For the 8 hour day while everyone went to Great America I sat in an empty classroom, reading White Oleander from cover to cover. I felt alone, suspicious and afraid during those years of my life. Like I was always doing something wrong. I could never make myself small enough. The boys I liked never liked me back. Books were my escape from suburban midwest junior high school. White Oleander was a doozy. It formed the foundation of so many of my views of the world, the people amongst me, and life in general.
Janet Fitch was the very first writer I experienced that wrote using all of the senses. The novel is told in the first person from the point of view of Astrid Magnussen. Astrid grows from twelve to eighteen in the foster care system, we experience everything through her. As she moves from one foster home to another, we learn about the various people, their strengths and shortcomings through Astrid's sensitive eyes. Astrid sounds mature even when she is only twelve. By the time she is eighteen, it is hard to believe her still so young, because she sounds so wise in the ways of life.
I was awestruck at how someone so young could have lived so many lives in one - and in such beautiful detail. In a time of my life when nothing resonated, seemed to matter or feel real - Astrids character and Janet Fitchs writing did. At the end of the book Astrid becomes an artist - wise far beyond her years- that creates art based on all of the different variations of life she survived. I believe it stayed with me the way it did because that is exactly what I and my work become.
As an assignment that year we had to write to our favorite author. I wrote to Janet Fitch, addressed the letter to a po box in California. I’m sure it was something along the lines of thank you for showing me a world where people feel things, overcome adversity and turn it into art. I wasn’t expecting her to but she wrote me back. I don’t remember what was on the front of the postcard but she hand wrote a message to me that I should consider writing as a career. The card was post marked Hollywood, California. I carried that card around with me for years because I believe that post card had magic. Magic of palm trees, and successful writers, and evidence that we all existed in the same world.
In 2003 my boyfriend died of a drug overdose. It wasn’t something that was ok to talk about. I simply got a job in a pizza restaurant and attempted to start my life over. Being a good waitress and working as many hours as possible was all I knew how to do because I knew if I kept living like we were living I would be next. I certainly did not want to live any more. But death seemed so unknown. It was a very messy time in my life - to this day eating spaghetti with vodka sauce and a pound of melted mozzarella is my ultimate comfort food. People would tell me “You know everything isn’t about your dead boyfriend” amongst a lot of other things. I didn’t know how to process tha, especially in silence. But it was certainly expected that I just shut up, get my shit together and act right.

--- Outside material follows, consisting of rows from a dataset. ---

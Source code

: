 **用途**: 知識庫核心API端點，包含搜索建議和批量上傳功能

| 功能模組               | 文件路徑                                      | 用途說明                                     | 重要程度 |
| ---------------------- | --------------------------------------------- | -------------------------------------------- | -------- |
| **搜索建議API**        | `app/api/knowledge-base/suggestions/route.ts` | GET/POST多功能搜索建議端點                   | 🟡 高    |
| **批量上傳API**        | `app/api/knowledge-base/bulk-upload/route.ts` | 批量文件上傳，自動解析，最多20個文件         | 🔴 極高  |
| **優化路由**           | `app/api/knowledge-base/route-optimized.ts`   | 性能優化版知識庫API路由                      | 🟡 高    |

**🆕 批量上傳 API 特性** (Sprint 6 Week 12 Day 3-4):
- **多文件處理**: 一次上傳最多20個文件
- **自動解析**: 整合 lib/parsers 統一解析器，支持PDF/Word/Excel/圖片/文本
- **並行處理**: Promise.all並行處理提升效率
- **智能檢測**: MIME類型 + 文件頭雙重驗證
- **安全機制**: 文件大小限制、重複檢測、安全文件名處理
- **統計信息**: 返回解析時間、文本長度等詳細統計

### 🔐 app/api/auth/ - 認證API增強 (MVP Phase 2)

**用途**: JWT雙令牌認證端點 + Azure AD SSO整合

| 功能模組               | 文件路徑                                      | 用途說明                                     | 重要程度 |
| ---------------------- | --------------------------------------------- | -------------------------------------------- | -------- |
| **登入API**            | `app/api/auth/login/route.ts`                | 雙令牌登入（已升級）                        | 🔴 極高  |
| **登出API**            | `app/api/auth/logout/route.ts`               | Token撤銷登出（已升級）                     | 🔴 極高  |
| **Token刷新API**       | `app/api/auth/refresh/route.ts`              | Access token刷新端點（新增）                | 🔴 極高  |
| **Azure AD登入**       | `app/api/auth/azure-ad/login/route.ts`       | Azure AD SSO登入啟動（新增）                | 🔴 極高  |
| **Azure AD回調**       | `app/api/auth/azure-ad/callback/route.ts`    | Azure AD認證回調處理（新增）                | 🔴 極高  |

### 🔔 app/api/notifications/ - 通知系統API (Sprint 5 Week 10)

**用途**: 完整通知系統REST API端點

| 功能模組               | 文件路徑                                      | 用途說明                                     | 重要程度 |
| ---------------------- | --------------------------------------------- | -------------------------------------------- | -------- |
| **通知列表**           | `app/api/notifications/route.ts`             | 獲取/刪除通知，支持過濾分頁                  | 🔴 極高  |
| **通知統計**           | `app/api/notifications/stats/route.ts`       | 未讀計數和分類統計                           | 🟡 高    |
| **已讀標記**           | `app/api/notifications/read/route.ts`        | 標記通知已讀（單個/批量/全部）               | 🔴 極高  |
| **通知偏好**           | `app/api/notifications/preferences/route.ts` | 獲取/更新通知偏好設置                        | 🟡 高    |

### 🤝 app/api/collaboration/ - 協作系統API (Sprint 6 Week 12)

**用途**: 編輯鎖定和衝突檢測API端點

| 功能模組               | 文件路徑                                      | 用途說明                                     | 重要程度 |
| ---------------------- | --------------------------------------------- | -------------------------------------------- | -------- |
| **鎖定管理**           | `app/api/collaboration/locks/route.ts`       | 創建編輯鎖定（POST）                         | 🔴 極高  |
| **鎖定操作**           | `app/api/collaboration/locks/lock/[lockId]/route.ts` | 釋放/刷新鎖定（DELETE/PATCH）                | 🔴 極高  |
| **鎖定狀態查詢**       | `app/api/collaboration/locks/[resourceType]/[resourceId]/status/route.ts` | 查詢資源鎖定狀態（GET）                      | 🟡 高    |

In 2006 Janet Fitch published the book Paint it Black. Paint it Black tells the story of Josie Tyrell, art model, teen runaway, and denizen of LA's 1980 punk rock scene. She finds a chance at real love with art student Michael. A Harvard dropout and son of a renowned pianist, Michael introduces her to his spiritual quest and a world of sophistication she had never dreamed existed. But when she receives a call from the Los Angeles County Coroner, asking her to identify her lover's dead body, her bright dreams all turn to black. Mostly this book told the story of the rage within the silence of sudden loss. At the time, it felt like someone was writing my life and everything I didn’t know how to feel out.
I didn’t write Janet Fitch a letter to a po box that year, but I did write my first novel. And I searched all about her extensively on the internet. She had a writing school in California. I had never wanted to do something more, and at the same time never felt farther away from being able to make it happen. I served deep dish pizza 10 hours a day two thousand miles away. I wish I could go back and tell 22 year old me that the things I was seeing I was seeing because they were possible - that I was good enough and it was for me. I never went to school to write, or to make art for that matter. But that is what I do now, full time. It’s a long story how I got from here to there. I have a long list of paintings I want to make and the story of my identification through Janet Fitch’s writing was at the top of that list.
This painting is a portrait of the magic I believed that the postcard she sent to 13 year old me twenty six years ago held. It is the sun drenched chaos that is the perfection of Southern California - sparkling silver and cracks in the pavement. It is the portrait of the world that this author introduced me to first in her novels, and then in the simplicity of care that shen sent to me, with a hollywood postmark.